On 6/15/2014 3:45 PM, Timon Gehr wrote:
I don't know why the documentation says that. D's @safe is about memory
safety, not undefined behavior.
...

Note that this is frustratingly unhelpful for deciphering your point about
"memory safe" <=> "verifiably @safe" by definition. Are you defining "memory
safe" or "verifiably @safe"?

I don't understand your question. I don't know what is unhelpful about saying that @safe refers to memory safety.


Note that the list of eschewed behaviors are possibly memory corrupting.

It is an incomplete list.

I ask that you enumerate the missing items, put the list in bugzilla, and tag them with the 'safe' keyword.


In any case, I
don't see how any list of (syntactic) verifiable properties of the code is
supposed to be equivalent to the (non-trivial semantic) memory safety property.

The list is not restricted to syntactic issues.


Are you assuming @trusted as an oracle for memory safety and saying @trusted
code is 'verifiably @safe' code? (That's not the intended reading.)

Not at all.
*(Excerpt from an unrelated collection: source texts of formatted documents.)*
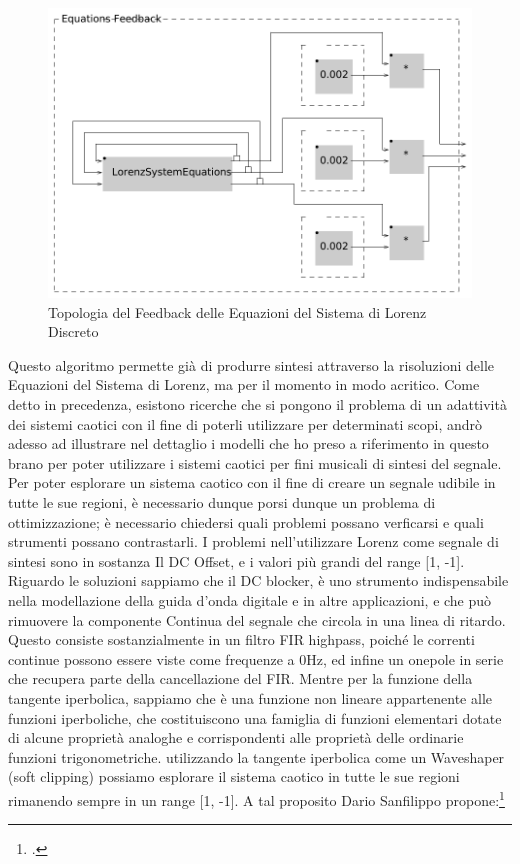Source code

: \begin{figure}[h!]
\begin{center}
    \includegraphics[width=14cm]{figures/LorenzSystemFB1.pdf}
    \caption{Topologia del Feedback delle Equazioni del Sistema di Lorenz Discreto}
\end{center}
\vspace{0.5cm}
\end{figure}

Questo algoritmo permette già di produrre sintesi attraverso la 
risoluzioni delle Equazioni del Sistema di Lorenz, ma per il momento in modo acritico.
Come detto in precedenza, esistono ricerche che si pongono il problema 
di un adattività dei sistemi caotici con il fine di poterli utilizzare per determinati scopi,
andrò adesso ad illustrare nel dettaglio i modelli che ho preso 
a riferimento in questo brano per poter utilizzare
i sistemi caotici per fini musicali di sintesi del segnale. \\
Per poter esplorare un sistema caotico con il fine di creare un segnale udibile in tutte le sue regioni, 
è necessario dunque porsi dunque un problema di ottimizzazione;
è necessario chiedersi quali problemi possano verficarsi e quali strumenti possano contrastarli. 
I problemi nell'utilizzare Lorenz come segnale di sintesi 
sono in sostanza Il DC Offset, e i valori più grandi del range [1, -1].
Riguardo le soluzioni sappiamo che il DC blocker, 
è uno strumento indispensabile nella modellazione della guida d’onda
digitale e in altre applicazioni, e che può rimuovere la componente Continua del segnale 
che circola in una linea di ritardo. Questo consiste sostanzialmente in
un filtro FIR highpass, poiché le correnti continue possono essere viste come frequenze a
0Hz, ed infine un onepole in serie che recupera parte della cancellazione del FIR.
Mentre per la funzione della tangente iperbolica, sappiamo che è una funzione
non lineare appartenente alle funzioni iperboliche, che costituiscono una famiglia di funzioni 
elementari dotate di alcune proprietà analoghe e corrispondenti alle
proprietà delle ordinarie funzioni trigonometriche.
utilizzando la tangente iperbolica come un Waveshaper (soft clipping) possiamo 
esplorare il sistema caotico in tutte le sue regioni rimanendo sempre in un range [1, -1].
A tal proposito Dario Sanfilippo propone:\footcite{sanfilippo_constrained_2021}

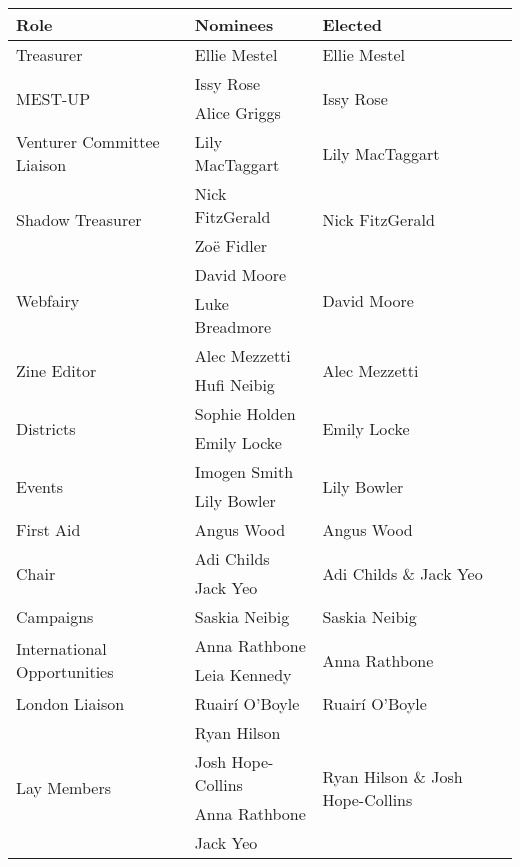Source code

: \documentclass[a4paper, 11pt]{article} %
\begin{document}
\begin{center}
	\begin{tabular}[H]{l || l | l}
	Role						& Nominees		& Elected \\ \hline \hline
	Treasurer					& Ellie Mestel		& Ellie Mestel \\ \hline
	\multirow{2}{*}{MEST-UP}	& Issy Rose		& \multirow{2}{*}{Issy Rose} \\
							& Alice Griggs		& \\ \hline
	Venturer Committee Liaison	& Lily MacTaggart	& Lily MacTaggart \\ \hline
	\multirow{2}{*}{Shadow Treasurer}	& Nick FitzGerald	& \multirow{2}{*}{Nick FitzGerald} \\
							& Zoë Fidler		& \\ \hline
	\multirow{2}{*}{Webfairy}	& David Moore		& \multirow{2}{*}{David Moore} \\
							& Luke Breadmore	& \\ \hline
	\multirow{2}{*}{Zine Editor}	& Alec Mezzetti	& \multirow{2}{*}{Alec Mezzetti} \\
							& Hufi Neibig		& \\ \hline
	\multirow{2}{*}{Districts}	& Sophie Holden	& \multirow{2}{*}{Emily Locke} \\
							& Emily Locke		& \\ \hline
	\multirow{2}{*}{Events}	& Imogen Smith	& \multirow{2}{*}{Lily Bowler} \\
							& Lily Bowler		& \\ \hline
	First Aid					& Angus Wood		& Angus Wood \\ \hline
	\multirow{2}{*}{Chair}		& Adi Childs		& \multirow{2}{*}{Adi Childs \& Jack Yeo} \\
							& Jack Yeo		& \\ \hline
	Campaigns				& Saskia Neibig	& Saskia Neibig \\ \hline
	\multirow{2}{*}{International Opportunities}	& Anna Rathbone	& \multirow{2}{*}{Anna Rathbone} \\
							& Leia Kennedy	& \\ \hline
	London Liaison				& Ruairí O'Boyle	& Ruairí O'Boyle \\ \hline
	\multirow{5}{*}{Lay Members}	& Ryan Hilson	& \multirow{5}{*}{Ryan Hilson \& Josh Hope-Collins} \\
							& Josh Hope-Collins	& \\
							& Anna Rathbone	& \\
							& Jack Yeo		& \\

\end{tabular}
\end{center}
\end{document}
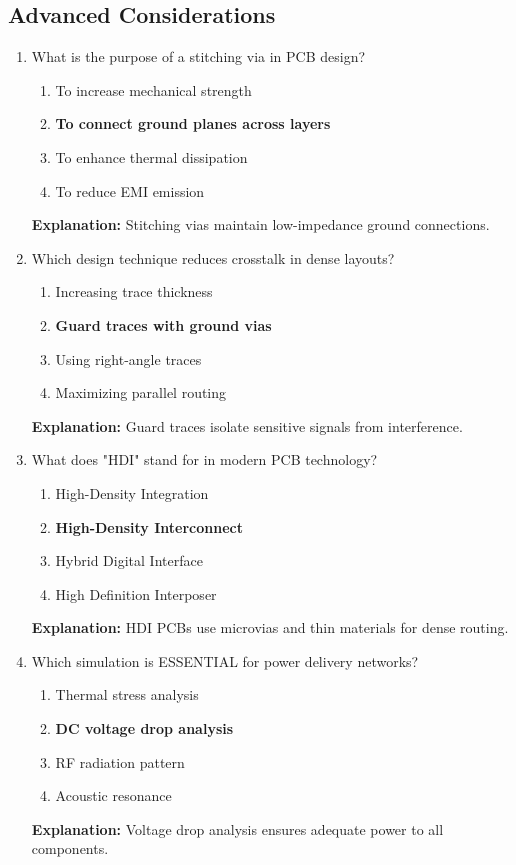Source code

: \documentclass{article}
\begin{document}
	\subsection*{Advanced Considerations}
	
	\begin{enumerate}[resume]
		\item What is the purpose of a stitching via in PCB design?
		\begin{enumerate}
			\item To increase mechanical strength
			\item \textbf{To connect ground planes across layers}
			\item To enhance thermal dissipation
			\item To reduce EMI emission
		\end{enumerate}
		\textbf{Explanation:} Stitching vias maintain low-impedance ground connections.
		
		\item Which design technique reduces crosstalk in dense layouts?
		\begin{enumerate}
			\item Increasing trace thickness
			\item \textbf{Guard traces with ground vias}
			\item Using right-angle traces
			\item Maximizing parallel routing
		\end{enumerate}
		\textbf{Explanation:} Guard traces isolate sensitive signals from interference.
		
		\item What does "HDI" stand for in modern PCB technology?
		\begin{enumerate}
			\item High-Density Integration
			\item \textbf{High-Density Interconnect}
			\item Hybrid Digital Interface
			\item High Definition Interposer
		\end{enumerate}
		\textbf{Explanation:} HDI PCBs use microvias and thin materials for dense routing.
		
		\item Which simulation is ESSENTIAL for power delivery networks?
		\begin{enumerate}
			\item Thermal stress analysis
			\item \textbf{DC voltage drop analysis}
			\item RF radiation pattern
			\item Acoustic resonance
		\end{enumerate}
		\textbf{Explanation:} Voltage drop analysis ensures adequate power to all components.
		

\end{enumerate}
\end{document}
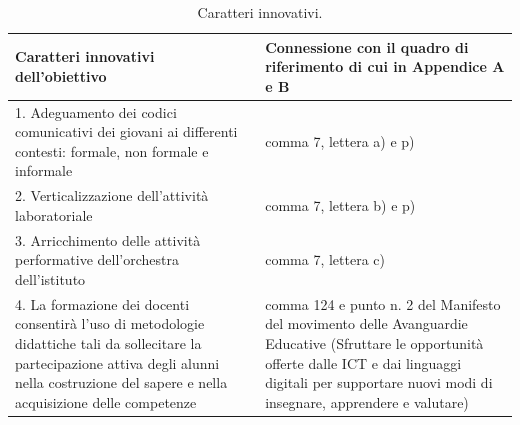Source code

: \documentclass[12pt,a4paper,oneside]{memoir}
\begin{document}
\begin{center}
\end{center}

\begin{table}[htp]
\caption{Caratteri innovativi.}  \label{caratteri-innovativi}
\footnotesize
\begin{tabular}{|>{\raggedright}p{6.2572cm}|>{\raggedright\arraybackslash}p{6.2572cm}|}
\hline
\rowcolor{violetto}
Caratteri innovativi dell'obiettivo&Connessione con il quadro di riferimento di cui in Appendice A e B\\ \hline
1. Adeguamento dei codici comunicativi dei giovani ai differenti contesti: formale, non formale e informale&comma 7, lettera a) e p)\\ \hline
2. Verticalizzazione dell'attività laboratoriale&comma 7, lettera b) e p)\\ \hline
3. Arricchimento delle attività performative dell'orchestra dell'istituto&comma 7, lettera c)\\ \hline
4. La formazione dei docenti consentirà l'uso di metodologie didattiche tali da sollecitare la partecipazione attiva degli alunni nella costruzione del sapere e nella acquisizione delle competenze&comma 124 e punto n. 2 del Manifesto del movimento delle Avanguardie Educative (Sfruttare le opportunità offerte dalle ICT e dai linguaggi digitali per supportare nuovi modi di insegnare, apprendere e valutare)\\ \hline
\end{tabular}
\end{table}
\end{document}
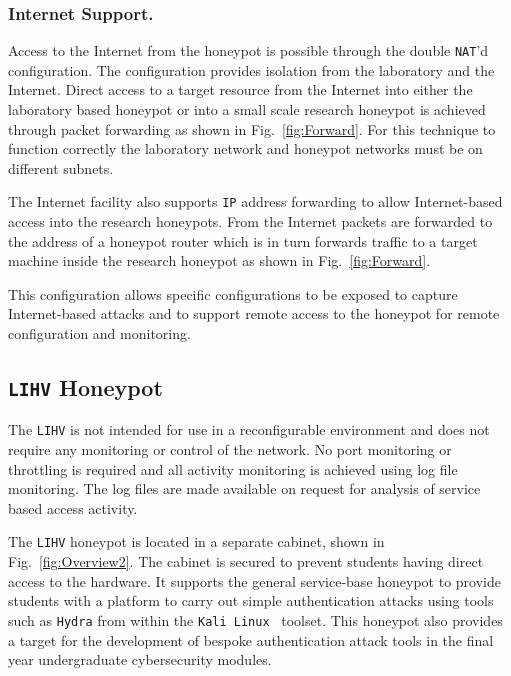 \documentclass{llncs}
\begin{document}
\subsubsection{Internet Support.}

Access to the Internet from the honeypot is possible through the double
\texttt{NAT}'d configuration. The configuration provides isolation from the
laboratory and the Internet. Direct access to a target resource from the
Internet into either the laboratory based honeypot or into a small scale
research honeypot is achieved through packet forwarding as shown in
Fig.~\ref{fig:Forward}. For this technique to function correctly the
laboratory network and honeypot networks must be on different subnets.

The Internet facility also supports \texttt{IP} address forwarding to allow
Internet-based access into the research honeypots. From the Internet packets
are forwarded to the address of a honeypot router which is in turn forwards
traffic to a target machine inside the research honeypot as shown in
Fig.~\ref{fig:Forward}.

This configuration allows specific configurations to be exposed to capture
Internet-based attacks and to support remote access to the honeypot for remote
configuration and monitoring.

\subsection{\texttt{LIHV} Honeypot}

The \texttt{LIHV} is not intended for use in a reconfigurable environment and
does not require any monitoring or control of the network. No port monitoring
or throttling is required and all activity monitoring is achieved using log
file monitoring. The log files are made available on request for analysis of
service based access activity.

The \texttt{LIHV} honeypot is located in a separate cabinet, shown in
Fig.~\ref{fig:Overview2}. The cabinet is secured to prevent students having
direct access to the hardware. It supports the general service-base honeypot to
provide students with a platform to carry out simple authentication attacks
using tools such as \texttt{Hydra} from within the \texttt{Kali
Linux}~\cite{OS:17} toolset. This honeypot also provides a target for the
development of bespoke authentication attack tools in the final year
undergraduate cybersecurity modules.
\end{document}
Where does the spec suggest that?


Signed integer overflow, for example, is not listed.
Are you trying to say that signed integer overflow is undefined behaviour in D?
(This would again contradict the documentation.)

I know the spec says it follows 2's complement arithmetic. I'm not 100% confident we can rely on that for all 2's complement CPUs, and furthermore we have a bit of a problem in relying on optimizers built for C/C++ which rely on it being undefined behavior.

In any case, it is still not an issue for @safe.